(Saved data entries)
+--

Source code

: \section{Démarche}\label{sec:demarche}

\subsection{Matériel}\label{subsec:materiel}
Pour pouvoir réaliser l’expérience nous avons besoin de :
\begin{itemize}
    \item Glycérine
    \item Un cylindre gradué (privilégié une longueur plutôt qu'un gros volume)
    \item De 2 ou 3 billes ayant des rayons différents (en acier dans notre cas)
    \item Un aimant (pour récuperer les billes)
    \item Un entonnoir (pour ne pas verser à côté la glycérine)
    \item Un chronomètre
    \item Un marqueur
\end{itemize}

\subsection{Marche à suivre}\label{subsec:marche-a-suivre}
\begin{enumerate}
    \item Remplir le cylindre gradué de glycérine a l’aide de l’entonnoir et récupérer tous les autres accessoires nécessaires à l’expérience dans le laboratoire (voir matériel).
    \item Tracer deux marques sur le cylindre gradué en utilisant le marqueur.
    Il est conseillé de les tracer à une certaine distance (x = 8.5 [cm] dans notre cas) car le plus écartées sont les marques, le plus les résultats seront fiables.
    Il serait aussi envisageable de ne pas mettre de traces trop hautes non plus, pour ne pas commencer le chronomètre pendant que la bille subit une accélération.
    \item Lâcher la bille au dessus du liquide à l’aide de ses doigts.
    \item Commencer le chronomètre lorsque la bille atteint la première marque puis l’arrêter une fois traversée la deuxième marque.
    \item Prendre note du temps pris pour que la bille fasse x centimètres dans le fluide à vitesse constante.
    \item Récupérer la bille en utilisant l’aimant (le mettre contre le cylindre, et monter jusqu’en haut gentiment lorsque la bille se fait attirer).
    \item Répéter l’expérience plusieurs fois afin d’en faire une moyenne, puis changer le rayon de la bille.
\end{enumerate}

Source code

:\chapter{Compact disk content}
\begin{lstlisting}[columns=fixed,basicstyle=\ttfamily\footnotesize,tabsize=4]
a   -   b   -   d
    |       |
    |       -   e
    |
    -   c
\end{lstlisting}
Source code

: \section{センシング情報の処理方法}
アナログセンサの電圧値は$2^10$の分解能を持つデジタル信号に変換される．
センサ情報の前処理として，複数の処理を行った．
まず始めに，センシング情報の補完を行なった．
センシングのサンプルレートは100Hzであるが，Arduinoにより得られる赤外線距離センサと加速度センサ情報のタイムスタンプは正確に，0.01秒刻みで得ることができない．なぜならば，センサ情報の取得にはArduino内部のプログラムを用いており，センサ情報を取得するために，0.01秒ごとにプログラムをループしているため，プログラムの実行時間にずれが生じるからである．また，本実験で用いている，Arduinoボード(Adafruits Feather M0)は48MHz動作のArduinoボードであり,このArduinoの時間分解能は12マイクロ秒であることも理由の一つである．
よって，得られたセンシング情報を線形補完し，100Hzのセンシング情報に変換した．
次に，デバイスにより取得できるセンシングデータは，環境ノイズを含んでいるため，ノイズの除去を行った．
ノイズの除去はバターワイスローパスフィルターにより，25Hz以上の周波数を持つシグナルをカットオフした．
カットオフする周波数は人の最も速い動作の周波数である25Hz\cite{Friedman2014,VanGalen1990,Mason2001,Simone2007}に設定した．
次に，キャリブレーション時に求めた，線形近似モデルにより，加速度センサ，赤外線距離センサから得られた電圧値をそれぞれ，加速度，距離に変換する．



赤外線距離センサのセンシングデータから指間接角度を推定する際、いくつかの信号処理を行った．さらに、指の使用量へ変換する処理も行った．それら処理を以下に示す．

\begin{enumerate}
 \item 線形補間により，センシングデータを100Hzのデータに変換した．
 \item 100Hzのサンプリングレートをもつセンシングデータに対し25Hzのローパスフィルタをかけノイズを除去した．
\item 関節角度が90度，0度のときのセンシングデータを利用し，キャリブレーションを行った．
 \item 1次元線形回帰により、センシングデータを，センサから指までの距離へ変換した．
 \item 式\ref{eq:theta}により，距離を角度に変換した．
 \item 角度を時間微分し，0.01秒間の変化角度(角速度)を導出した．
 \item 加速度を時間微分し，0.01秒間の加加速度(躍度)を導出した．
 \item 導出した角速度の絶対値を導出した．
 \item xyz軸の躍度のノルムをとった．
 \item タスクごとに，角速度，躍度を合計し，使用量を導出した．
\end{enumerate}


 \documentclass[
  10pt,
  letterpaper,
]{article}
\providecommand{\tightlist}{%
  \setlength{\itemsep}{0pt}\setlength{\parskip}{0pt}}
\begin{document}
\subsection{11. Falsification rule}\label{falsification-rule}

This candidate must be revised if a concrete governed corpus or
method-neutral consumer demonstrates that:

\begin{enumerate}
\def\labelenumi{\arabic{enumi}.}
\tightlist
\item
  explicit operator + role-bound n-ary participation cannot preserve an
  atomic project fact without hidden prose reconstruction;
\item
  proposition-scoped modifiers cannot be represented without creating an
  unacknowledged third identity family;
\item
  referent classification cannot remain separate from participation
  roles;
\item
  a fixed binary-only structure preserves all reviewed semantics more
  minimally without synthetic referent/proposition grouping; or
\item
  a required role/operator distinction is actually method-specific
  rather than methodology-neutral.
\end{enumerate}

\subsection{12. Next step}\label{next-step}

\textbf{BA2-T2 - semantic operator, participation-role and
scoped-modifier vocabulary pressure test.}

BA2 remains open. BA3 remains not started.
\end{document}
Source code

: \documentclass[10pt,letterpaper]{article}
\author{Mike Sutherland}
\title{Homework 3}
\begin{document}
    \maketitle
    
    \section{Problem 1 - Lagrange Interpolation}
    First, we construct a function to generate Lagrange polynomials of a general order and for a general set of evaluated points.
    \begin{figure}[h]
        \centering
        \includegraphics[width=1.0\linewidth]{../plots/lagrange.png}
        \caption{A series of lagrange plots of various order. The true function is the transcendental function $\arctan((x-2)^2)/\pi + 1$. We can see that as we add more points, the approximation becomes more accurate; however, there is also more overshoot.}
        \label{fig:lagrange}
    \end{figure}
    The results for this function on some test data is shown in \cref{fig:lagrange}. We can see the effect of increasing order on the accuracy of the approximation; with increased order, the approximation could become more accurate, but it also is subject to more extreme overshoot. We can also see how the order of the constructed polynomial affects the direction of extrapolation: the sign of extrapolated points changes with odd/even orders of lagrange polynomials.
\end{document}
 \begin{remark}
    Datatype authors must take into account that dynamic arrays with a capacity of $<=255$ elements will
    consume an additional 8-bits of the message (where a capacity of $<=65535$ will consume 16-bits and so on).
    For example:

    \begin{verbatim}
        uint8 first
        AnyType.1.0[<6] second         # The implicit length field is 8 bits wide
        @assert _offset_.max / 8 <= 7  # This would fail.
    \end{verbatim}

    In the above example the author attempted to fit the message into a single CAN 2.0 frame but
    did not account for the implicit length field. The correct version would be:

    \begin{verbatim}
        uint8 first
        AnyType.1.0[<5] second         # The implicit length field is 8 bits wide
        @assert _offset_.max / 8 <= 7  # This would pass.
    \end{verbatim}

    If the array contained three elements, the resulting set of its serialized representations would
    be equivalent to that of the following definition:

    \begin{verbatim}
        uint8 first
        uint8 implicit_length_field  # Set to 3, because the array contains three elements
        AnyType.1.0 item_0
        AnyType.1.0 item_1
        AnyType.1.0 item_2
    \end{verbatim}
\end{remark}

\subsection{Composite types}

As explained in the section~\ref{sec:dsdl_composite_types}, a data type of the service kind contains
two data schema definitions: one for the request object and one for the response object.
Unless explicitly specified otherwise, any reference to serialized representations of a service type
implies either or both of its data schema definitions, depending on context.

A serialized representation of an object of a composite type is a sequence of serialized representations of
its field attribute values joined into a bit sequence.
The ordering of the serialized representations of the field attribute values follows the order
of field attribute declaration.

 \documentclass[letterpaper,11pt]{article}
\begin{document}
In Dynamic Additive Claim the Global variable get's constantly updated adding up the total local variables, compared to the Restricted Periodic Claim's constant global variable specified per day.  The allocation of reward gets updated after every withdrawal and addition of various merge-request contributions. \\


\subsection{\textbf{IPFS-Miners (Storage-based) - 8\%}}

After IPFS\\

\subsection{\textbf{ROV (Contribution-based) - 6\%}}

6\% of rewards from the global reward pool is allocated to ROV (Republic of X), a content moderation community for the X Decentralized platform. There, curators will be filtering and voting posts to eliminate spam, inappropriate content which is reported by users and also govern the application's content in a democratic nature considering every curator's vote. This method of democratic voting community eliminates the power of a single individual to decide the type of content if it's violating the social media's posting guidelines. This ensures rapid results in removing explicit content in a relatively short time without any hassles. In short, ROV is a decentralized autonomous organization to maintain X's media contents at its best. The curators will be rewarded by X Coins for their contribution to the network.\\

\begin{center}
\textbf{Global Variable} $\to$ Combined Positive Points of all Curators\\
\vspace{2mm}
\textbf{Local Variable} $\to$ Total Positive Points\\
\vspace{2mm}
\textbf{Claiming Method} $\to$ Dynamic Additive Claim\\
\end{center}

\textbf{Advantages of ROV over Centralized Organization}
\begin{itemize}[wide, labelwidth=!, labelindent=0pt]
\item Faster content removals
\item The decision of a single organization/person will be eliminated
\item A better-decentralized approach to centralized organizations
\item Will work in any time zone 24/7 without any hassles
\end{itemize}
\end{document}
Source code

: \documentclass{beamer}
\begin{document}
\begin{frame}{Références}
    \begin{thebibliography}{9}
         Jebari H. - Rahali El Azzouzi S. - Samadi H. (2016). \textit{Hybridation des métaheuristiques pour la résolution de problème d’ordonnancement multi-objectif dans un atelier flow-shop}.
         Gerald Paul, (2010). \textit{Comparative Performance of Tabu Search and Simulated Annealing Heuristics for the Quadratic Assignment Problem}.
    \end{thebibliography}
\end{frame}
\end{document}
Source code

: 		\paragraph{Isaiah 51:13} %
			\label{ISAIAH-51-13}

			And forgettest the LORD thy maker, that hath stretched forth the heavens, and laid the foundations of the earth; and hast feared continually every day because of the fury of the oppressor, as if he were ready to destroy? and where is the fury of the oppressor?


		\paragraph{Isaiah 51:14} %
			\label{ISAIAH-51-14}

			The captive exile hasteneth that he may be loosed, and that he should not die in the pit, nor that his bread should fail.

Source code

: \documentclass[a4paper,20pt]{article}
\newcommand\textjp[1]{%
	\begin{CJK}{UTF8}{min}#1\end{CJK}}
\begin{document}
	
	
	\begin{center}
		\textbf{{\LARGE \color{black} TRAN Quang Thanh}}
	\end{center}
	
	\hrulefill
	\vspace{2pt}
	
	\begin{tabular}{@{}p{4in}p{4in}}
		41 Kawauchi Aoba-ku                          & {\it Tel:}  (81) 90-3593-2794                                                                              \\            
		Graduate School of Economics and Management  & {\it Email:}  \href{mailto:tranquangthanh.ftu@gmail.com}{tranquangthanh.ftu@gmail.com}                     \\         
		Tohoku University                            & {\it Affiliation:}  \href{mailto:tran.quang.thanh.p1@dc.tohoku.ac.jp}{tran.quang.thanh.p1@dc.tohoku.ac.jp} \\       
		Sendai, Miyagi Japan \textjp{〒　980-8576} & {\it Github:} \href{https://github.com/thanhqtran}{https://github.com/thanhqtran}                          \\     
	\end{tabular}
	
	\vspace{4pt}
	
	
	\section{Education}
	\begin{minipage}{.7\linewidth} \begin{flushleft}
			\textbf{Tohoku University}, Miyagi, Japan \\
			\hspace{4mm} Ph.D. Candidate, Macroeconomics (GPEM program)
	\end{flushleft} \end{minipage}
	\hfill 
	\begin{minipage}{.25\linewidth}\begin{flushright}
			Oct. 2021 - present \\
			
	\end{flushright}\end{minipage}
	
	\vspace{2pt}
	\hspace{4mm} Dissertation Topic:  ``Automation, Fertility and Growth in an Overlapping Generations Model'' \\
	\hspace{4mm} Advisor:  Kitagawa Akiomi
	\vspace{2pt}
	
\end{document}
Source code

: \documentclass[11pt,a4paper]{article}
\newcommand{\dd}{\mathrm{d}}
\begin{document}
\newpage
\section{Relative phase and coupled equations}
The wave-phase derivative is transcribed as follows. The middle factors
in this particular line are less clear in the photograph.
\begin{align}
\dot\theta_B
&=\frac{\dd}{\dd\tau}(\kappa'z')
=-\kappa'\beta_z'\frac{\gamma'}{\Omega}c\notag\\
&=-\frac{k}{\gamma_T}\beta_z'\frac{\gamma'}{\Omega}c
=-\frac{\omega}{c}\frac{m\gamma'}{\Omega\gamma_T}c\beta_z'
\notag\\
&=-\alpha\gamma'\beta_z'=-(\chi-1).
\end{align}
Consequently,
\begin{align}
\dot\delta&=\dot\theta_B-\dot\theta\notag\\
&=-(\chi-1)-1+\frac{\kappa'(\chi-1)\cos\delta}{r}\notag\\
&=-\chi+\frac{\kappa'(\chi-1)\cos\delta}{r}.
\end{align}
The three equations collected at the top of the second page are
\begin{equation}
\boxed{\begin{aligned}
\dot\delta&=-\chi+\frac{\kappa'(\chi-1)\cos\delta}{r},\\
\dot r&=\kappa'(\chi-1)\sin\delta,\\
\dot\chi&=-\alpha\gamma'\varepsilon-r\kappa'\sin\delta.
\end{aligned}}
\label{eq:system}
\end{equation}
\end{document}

+--

> _WHAT NEEDS TO BE DONE_: Only the number should be given: the count of lines above that hold the word "because".

> _SOLUTION_: 2